Heute leben nur noch 15 Sachsen in Deutsch-Weißkirch
Gesprochen wird die Mundart indes nur noch von einer Handvoll Menschen. Von 300 Siebenbürger Sachen haben 200 Dorfbewohner in den ersten drei Monaten nach dem Sturz von Machthaber Nicolae Ceausescu 1989 Deutsch-Weißkirch in Richtung Deutschland verlassen. Weitere folgten. Wenige Jahrzehnte im Sozialismus haben dem Dorf die Menschen entwendet. Heute leben in Deutsch-Weißkirch noch 15 Sachsen. Kinder gibt es keine mehr.
Caroline Fernolend ist wie ihre Mutter geblieben. „Irgendwie wollte ich dieses Erbe erhalten und beweisen, dass der Kommunismus unsere Köpfe nicht vollständig zerstört hat”, sagt sie. Gerade die erste Zeit nach dem Umsturz sei aber „unglaublich schwer gewesen”: Bei jedem abendlichen Milchholen zeugte ein neu verriegeltes Haus von einer weiteren Familie, die ihr Glück im Westen versuchte.

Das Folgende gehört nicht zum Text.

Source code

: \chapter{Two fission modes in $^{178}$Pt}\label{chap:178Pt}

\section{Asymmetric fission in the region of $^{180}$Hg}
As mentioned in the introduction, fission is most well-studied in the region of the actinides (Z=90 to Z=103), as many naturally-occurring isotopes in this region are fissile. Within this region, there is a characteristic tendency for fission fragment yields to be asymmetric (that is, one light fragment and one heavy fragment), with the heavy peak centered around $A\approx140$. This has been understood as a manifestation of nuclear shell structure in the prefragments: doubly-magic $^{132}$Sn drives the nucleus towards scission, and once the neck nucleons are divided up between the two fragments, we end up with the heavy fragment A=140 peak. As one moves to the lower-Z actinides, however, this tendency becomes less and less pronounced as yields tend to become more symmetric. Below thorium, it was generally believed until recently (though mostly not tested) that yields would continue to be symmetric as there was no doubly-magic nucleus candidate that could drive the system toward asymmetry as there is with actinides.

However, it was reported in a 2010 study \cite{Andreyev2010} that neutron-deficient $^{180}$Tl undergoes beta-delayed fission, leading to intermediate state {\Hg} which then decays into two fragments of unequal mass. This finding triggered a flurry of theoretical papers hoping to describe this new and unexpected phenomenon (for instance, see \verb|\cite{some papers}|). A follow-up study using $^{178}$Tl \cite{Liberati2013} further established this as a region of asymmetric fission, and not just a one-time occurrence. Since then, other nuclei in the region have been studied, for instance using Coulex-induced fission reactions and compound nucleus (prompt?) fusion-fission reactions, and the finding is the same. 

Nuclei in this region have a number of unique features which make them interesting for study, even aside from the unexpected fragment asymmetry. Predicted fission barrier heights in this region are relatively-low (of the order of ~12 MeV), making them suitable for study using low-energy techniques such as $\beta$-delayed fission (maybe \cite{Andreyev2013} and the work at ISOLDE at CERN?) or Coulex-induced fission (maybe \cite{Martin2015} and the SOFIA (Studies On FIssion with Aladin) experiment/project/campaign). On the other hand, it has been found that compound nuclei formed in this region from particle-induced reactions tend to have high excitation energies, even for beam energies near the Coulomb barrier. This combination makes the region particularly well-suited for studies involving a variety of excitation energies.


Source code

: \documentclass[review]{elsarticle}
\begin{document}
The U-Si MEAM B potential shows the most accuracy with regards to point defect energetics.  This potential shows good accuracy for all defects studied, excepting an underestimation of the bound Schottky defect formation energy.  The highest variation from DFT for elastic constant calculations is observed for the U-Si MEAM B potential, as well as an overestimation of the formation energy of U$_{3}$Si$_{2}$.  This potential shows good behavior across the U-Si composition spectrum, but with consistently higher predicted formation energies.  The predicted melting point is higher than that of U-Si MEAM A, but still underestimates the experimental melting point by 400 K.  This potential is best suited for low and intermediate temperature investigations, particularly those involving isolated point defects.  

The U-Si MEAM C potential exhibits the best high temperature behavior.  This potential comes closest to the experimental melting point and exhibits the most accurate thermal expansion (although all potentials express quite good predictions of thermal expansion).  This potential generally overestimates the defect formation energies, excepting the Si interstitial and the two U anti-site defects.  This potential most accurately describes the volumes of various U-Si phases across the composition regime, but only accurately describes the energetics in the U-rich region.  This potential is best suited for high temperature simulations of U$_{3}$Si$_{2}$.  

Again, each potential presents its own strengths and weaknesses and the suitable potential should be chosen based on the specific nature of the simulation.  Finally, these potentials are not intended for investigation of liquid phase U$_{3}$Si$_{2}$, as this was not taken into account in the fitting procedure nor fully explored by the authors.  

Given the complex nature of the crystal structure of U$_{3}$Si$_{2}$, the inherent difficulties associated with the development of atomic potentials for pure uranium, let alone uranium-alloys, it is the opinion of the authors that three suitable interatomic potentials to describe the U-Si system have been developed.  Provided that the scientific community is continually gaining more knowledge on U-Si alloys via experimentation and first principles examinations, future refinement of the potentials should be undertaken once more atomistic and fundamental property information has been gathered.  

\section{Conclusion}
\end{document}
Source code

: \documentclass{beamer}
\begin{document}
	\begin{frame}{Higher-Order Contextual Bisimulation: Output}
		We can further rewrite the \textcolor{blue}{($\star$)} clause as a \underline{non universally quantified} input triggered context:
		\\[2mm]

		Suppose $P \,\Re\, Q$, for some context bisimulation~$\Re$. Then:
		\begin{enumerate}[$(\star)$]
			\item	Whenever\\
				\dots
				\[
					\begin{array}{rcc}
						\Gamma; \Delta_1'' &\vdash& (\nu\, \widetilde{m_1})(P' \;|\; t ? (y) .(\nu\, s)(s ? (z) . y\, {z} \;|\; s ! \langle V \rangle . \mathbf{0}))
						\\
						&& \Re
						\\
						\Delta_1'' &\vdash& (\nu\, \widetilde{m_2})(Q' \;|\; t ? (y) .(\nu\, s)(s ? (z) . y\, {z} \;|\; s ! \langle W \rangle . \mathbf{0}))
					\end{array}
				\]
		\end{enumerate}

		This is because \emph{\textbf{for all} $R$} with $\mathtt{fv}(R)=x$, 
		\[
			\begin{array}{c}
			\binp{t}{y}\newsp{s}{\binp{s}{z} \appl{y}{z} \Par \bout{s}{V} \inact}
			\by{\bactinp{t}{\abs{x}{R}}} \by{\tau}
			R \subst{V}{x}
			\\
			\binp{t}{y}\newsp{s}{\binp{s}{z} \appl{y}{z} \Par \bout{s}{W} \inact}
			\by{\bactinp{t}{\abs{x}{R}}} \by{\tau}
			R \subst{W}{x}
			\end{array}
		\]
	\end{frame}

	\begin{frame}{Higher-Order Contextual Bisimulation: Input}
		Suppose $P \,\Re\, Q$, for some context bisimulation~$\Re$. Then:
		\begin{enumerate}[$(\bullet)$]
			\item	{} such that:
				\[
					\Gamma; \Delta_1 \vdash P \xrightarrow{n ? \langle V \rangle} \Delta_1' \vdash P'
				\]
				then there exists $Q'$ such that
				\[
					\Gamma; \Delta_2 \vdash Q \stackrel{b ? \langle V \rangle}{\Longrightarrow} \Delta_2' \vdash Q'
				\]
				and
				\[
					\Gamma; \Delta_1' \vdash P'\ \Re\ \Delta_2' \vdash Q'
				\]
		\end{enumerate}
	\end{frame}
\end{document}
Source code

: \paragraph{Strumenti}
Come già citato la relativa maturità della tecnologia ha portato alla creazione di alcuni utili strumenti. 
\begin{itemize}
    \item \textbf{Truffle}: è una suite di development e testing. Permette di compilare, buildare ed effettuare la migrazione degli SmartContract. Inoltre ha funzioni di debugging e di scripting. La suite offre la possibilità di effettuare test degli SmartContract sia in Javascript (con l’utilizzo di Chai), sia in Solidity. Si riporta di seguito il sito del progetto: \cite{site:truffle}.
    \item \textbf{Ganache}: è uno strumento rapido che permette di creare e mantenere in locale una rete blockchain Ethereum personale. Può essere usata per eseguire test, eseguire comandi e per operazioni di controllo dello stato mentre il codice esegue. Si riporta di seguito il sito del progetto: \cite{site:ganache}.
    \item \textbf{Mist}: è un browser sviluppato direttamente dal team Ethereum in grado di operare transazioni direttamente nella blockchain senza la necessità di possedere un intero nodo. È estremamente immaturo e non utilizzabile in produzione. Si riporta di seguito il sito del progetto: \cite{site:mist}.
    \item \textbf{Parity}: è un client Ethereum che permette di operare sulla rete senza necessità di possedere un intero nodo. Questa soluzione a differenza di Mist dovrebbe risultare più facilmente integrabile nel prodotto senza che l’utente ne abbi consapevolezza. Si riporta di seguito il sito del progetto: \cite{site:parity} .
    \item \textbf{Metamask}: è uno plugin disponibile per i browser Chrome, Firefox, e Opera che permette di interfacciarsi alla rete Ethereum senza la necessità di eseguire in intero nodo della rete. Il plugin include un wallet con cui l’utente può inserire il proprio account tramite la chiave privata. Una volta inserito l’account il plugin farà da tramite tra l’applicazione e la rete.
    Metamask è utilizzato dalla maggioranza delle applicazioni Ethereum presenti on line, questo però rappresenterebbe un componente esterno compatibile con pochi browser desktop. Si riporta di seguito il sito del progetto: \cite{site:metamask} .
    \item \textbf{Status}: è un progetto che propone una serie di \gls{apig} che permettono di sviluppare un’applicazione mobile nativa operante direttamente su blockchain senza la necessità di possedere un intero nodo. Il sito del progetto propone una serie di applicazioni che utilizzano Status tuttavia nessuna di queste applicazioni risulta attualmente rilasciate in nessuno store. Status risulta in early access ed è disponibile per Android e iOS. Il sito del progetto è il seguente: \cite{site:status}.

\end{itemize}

Arbeitslose Roma beteiligen sich an Rettung des Dorfes
Die Häuser standen allerdings nicht lange leer. Roma, die zuvor außerhalb des Dorfes gewohnt hatten, zogen ein. Nach der Schließung der Kolchose hatten die Menschen keine Arbeit. Das Dorf selbst war Anfang der 1990-er Jahre in einem desolaten Zustand. Die zugezogenen Bewohner hatten zudem keinen Bezug zu ihren neuen Häusern. Geld war in dieser Zeit in Rumänien nirgendwo aufzutreiben.
Doch Caroline Fernolend machte aus der Not eine Tugend. „Ich habe mir gedacht, dass man diese beiden Aspekte, die Arbeitslosen und den Zustand der Höfe, irgendwie kombinieren muss”, erzählt die 48-Jährige in der Stube ihres Hauses. Die Idee: Die neuen Bewohner sollten das traditionelle Handwerk erlernen, das Dorf restaurieren und gleichzeitig ein Verantwortungsgefühl für die historischen Häuser entwickeln. Finanziert wurde das Projekt von ausländischen Organisationen, u.a dem britischen Mihai Eminescu Trust, der sich für den Erhalt der Dörfer Siebenbürgens einsetzt. „An die Touristen habe ich damals nicht gedacht”, lacht Caroline.
An Sommertagen spazieren heute hunderte Gäste über Hauptstraße, an der sich links und rechts die Bauernhäuser reihen. Deutsch-Weißkirch gilt als eines der wenigen im Originalzustand erhaltenen Dörfer der einst einflussreichen deutschen Minderheit in Rumänien. Die Ursprünglichkeit des Bauernlebens aus vormoderner Zeit lässt sich in alternativen Reisekatalogen bestens verkaufen. Die Idylle der im Dorfbach baden die Gänse und der Wollschweine, die sich in der Hoferde suhlen, ist im Westen stark nachgefragt.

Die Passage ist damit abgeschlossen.